(WHAT TO WORK ON) Find the lines of the listing that contain the string "with", and return them.

(RECORDS FOR THE TASK)
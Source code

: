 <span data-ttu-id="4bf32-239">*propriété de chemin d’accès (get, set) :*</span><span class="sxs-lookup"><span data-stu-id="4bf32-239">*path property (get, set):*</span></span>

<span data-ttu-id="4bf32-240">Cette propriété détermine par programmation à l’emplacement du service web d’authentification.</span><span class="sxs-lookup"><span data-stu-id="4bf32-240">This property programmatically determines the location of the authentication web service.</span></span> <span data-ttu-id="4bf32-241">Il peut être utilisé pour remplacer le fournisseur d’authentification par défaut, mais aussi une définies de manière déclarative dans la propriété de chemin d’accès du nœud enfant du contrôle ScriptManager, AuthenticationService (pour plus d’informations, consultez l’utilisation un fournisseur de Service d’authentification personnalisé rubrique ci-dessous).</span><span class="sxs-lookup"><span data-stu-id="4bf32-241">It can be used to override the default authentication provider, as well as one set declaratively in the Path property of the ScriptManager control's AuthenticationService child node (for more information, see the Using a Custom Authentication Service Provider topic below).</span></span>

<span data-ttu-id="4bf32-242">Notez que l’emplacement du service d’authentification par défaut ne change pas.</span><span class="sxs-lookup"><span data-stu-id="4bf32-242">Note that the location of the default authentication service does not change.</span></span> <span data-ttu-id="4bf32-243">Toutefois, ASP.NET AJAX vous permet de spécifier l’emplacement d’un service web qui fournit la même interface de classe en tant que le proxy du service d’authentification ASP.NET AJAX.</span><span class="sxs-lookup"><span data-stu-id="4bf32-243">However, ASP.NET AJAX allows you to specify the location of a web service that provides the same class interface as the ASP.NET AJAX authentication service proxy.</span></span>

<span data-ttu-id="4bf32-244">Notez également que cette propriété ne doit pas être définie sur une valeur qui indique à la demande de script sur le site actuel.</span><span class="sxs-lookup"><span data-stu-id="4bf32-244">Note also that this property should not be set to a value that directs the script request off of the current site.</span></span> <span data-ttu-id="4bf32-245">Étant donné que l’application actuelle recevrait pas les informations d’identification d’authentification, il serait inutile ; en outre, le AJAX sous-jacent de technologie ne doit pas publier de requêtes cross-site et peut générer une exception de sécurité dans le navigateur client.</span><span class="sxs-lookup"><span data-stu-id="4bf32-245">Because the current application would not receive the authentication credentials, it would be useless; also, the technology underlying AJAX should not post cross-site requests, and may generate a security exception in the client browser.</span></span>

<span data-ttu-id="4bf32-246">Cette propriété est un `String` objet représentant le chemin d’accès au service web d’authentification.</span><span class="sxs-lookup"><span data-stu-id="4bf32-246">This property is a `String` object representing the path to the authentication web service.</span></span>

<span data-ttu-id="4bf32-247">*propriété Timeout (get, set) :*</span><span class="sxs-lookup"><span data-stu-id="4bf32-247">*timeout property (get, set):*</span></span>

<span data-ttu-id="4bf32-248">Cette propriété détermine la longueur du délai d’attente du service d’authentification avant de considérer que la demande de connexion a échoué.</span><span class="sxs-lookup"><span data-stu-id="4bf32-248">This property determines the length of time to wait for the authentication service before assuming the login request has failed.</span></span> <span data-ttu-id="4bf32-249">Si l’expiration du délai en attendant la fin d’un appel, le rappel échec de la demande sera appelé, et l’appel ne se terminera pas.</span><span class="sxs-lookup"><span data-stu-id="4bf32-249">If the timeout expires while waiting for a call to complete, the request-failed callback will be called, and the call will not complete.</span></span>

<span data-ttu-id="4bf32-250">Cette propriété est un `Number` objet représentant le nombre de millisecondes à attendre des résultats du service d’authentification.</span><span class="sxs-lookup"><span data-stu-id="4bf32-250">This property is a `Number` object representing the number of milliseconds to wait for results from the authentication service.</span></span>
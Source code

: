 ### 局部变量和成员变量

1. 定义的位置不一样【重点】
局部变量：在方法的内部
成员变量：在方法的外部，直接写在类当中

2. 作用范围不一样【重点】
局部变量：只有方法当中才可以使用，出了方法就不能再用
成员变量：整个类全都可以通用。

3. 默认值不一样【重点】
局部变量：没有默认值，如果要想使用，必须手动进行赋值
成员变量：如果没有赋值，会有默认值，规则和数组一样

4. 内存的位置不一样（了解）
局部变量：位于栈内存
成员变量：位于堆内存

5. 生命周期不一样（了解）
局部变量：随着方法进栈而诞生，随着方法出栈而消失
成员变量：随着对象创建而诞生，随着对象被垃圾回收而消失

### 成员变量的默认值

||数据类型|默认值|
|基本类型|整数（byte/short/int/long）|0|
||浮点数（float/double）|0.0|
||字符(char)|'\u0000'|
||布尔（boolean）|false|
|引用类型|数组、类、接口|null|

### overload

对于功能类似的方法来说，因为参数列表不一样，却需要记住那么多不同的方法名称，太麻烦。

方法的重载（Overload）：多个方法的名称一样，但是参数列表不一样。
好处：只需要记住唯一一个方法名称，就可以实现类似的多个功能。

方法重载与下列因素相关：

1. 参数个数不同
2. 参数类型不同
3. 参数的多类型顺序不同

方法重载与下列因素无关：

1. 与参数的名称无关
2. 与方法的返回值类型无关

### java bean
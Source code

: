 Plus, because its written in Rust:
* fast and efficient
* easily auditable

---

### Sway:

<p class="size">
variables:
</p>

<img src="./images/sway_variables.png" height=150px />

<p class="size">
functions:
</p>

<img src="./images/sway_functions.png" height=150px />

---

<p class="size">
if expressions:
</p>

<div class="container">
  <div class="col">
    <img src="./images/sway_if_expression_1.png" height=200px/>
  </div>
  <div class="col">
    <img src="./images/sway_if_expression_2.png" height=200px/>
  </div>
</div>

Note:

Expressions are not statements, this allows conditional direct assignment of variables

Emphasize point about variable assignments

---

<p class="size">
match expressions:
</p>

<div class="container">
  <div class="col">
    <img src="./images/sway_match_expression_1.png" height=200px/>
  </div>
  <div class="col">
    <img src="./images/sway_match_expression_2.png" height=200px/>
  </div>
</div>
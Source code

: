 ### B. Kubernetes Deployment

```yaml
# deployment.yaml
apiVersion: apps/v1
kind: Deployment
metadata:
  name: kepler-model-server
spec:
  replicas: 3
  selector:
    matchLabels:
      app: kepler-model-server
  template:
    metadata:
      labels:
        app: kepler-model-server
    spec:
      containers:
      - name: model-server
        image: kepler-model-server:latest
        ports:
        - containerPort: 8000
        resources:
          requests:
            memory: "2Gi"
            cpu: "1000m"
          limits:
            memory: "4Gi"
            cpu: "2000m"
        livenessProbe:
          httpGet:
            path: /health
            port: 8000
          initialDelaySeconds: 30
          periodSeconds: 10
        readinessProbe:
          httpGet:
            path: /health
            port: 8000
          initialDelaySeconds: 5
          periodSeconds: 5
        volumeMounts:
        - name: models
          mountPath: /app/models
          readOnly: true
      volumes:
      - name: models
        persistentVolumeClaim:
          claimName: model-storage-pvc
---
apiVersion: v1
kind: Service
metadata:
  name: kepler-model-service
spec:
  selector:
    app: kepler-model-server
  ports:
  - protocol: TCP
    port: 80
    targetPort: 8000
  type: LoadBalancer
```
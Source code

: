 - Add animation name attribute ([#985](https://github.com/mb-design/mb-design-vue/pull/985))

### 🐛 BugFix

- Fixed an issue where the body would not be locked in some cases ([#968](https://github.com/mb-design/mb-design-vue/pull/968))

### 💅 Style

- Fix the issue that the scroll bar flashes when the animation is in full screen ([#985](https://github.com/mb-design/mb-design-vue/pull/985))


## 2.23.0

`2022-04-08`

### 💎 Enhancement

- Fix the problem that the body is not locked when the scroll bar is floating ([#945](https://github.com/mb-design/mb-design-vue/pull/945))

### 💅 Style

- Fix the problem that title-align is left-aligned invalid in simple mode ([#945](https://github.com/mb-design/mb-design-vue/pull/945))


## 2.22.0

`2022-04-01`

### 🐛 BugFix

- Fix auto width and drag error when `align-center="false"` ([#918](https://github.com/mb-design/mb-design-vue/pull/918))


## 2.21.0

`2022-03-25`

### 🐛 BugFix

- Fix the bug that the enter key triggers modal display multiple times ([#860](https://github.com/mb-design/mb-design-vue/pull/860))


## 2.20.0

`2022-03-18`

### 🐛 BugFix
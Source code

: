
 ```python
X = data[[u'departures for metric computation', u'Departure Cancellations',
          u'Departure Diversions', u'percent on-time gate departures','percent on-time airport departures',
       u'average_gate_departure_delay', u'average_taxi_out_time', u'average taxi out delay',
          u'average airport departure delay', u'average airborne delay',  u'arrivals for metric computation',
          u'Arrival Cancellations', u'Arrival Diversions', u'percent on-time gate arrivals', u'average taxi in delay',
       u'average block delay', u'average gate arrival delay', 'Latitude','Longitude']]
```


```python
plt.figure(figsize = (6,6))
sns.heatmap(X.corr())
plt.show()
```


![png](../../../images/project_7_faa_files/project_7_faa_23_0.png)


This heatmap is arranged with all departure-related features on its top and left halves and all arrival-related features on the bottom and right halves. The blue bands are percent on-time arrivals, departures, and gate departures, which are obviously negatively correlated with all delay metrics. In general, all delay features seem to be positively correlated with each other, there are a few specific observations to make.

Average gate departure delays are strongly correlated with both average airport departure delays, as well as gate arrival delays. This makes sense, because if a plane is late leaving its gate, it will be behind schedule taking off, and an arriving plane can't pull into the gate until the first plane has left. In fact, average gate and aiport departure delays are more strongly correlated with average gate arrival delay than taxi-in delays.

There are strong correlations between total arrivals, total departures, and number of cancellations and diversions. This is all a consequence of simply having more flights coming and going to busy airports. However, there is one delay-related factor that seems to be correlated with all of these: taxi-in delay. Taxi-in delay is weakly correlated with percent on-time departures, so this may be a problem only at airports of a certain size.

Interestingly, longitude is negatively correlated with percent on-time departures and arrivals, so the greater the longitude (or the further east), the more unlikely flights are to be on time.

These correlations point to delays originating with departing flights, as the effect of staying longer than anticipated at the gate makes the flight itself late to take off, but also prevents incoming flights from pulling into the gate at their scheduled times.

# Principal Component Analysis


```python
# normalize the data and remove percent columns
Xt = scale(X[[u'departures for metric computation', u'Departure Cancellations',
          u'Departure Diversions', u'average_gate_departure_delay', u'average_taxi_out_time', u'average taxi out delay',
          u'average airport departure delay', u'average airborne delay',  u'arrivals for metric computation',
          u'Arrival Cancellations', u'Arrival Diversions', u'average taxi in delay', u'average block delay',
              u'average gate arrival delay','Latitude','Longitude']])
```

(RESULT OF THE TASK)
This heatmap is arranged with all departure-related features on its top and left halves and all arrival-related features on the bottom and right halves. The blue bands are percent on-time arrivals, departures, and gate departures, which are obviously negatively correlated with all delay metrics. In general, all delay features seem to be positively correlated with each other, there are a few specific observations to make.
Average gate departure delays are strongly correlated with both average airport departure delays, as well as gate arrival delays. This makes sense, because if a plane is late leaving its gate, it will be behind schedule taking off, and an arriving plane can't pull into the gate until the first plane has left. In fact, average gate and aiport departure delays are more strongly correlated with average gate arrival delay than taxi-in delays.
There are strong correlations between total arrivals, total departures, and number of cancellations and diversions. This is all a consequence of simply having more flights coming and going to busy airports. However, there is one delay-related factor that seems to be correlated with all of these: taxi-in delay. Taxi-in delay is weakly correlated with percent on-time departures, so this may be a problem only at airports of a certain size.
Interestingly, longitude is negatively correlated with percent on-time departures and arrivals, so the greater the longitude (or the further east), the more unlikely flights are to be on time.
These correlations point to delays originating with departing flights, as the effect of staying longer than anticipated at the gate makes the flight itself late to take off, but also prevents incoming flights from pulling into the gate at their scheduled times.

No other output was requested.